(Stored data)

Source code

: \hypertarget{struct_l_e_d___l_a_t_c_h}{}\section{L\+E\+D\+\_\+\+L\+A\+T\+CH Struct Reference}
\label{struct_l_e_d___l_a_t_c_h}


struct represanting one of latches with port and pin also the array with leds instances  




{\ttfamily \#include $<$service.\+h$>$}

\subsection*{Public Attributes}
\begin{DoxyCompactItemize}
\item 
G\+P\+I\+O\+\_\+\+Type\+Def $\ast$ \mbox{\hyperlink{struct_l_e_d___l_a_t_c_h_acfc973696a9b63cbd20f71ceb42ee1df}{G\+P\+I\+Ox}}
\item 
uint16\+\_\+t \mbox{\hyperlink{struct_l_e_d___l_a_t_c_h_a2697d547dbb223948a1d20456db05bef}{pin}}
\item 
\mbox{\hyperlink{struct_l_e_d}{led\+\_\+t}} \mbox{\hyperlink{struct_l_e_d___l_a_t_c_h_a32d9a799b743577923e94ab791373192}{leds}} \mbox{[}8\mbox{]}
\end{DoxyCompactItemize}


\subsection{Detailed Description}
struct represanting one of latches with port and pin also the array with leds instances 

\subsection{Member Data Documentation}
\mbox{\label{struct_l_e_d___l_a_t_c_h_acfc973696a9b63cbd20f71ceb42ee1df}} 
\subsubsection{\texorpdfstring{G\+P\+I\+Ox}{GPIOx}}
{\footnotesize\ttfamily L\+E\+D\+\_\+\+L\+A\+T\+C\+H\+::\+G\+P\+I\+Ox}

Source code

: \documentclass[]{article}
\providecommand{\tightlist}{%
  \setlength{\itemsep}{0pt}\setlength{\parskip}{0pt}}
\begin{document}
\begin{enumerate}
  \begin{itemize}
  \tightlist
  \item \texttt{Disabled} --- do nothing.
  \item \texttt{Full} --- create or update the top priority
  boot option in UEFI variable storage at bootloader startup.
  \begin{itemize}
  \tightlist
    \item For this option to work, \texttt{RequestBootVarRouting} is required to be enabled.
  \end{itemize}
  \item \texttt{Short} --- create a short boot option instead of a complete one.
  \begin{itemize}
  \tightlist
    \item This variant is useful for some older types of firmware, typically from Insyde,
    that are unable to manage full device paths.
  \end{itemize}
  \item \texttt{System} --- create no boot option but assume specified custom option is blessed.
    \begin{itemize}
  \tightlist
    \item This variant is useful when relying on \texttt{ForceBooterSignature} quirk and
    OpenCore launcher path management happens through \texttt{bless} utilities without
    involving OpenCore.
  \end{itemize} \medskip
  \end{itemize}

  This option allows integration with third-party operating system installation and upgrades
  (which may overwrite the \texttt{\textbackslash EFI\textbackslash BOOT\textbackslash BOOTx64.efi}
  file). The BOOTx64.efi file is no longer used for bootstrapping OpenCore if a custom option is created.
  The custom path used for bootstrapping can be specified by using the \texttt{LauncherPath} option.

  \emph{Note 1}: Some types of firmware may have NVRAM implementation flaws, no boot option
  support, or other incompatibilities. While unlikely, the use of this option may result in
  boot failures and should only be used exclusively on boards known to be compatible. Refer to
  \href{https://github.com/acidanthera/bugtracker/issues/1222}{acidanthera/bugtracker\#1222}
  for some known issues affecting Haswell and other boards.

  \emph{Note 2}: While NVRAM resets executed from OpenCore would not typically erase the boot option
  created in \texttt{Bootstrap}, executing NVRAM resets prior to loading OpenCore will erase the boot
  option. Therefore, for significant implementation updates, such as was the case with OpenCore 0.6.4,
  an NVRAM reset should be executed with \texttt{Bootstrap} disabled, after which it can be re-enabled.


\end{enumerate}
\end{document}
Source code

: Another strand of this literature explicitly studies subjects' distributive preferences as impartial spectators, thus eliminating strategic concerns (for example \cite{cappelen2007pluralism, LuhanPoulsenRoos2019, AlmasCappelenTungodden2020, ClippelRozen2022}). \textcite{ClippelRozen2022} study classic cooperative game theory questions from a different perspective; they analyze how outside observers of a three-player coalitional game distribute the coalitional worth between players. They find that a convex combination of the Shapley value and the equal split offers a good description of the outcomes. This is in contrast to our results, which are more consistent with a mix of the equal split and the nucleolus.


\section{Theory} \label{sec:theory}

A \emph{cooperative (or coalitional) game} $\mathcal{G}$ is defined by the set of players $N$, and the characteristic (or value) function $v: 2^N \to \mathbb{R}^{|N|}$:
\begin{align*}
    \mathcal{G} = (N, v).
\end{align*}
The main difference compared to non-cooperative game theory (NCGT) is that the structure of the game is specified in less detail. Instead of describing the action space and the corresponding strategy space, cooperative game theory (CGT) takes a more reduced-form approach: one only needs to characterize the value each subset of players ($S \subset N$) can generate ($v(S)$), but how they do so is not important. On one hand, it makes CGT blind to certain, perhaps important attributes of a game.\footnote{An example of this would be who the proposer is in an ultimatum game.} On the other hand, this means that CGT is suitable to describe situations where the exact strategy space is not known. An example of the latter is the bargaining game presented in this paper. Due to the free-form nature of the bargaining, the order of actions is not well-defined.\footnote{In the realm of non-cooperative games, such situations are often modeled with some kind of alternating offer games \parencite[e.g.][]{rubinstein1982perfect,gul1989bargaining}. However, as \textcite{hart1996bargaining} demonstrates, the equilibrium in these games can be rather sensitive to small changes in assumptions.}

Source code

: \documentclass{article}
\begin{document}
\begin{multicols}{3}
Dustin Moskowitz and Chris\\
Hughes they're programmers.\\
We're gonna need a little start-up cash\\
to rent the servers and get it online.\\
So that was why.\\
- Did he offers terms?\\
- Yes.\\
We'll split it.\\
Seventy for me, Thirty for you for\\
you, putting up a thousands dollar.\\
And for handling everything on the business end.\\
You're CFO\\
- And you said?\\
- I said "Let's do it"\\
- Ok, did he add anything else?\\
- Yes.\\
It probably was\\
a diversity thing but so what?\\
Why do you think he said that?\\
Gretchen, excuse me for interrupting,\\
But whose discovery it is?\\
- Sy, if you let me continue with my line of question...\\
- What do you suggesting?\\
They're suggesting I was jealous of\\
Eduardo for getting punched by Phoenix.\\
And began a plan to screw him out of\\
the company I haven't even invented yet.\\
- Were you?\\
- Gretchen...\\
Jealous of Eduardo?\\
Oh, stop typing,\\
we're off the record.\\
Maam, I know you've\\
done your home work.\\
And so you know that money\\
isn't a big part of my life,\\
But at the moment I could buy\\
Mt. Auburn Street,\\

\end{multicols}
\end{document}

DIRECTIONS
Your answer should consist of the lines above that hold the word "represanting".

ANSWER TO THIS TASK
struct represanting one of latches with port and pin also the array with leds instances  
struct represanting one of latches with port and pin also the array with leds instances 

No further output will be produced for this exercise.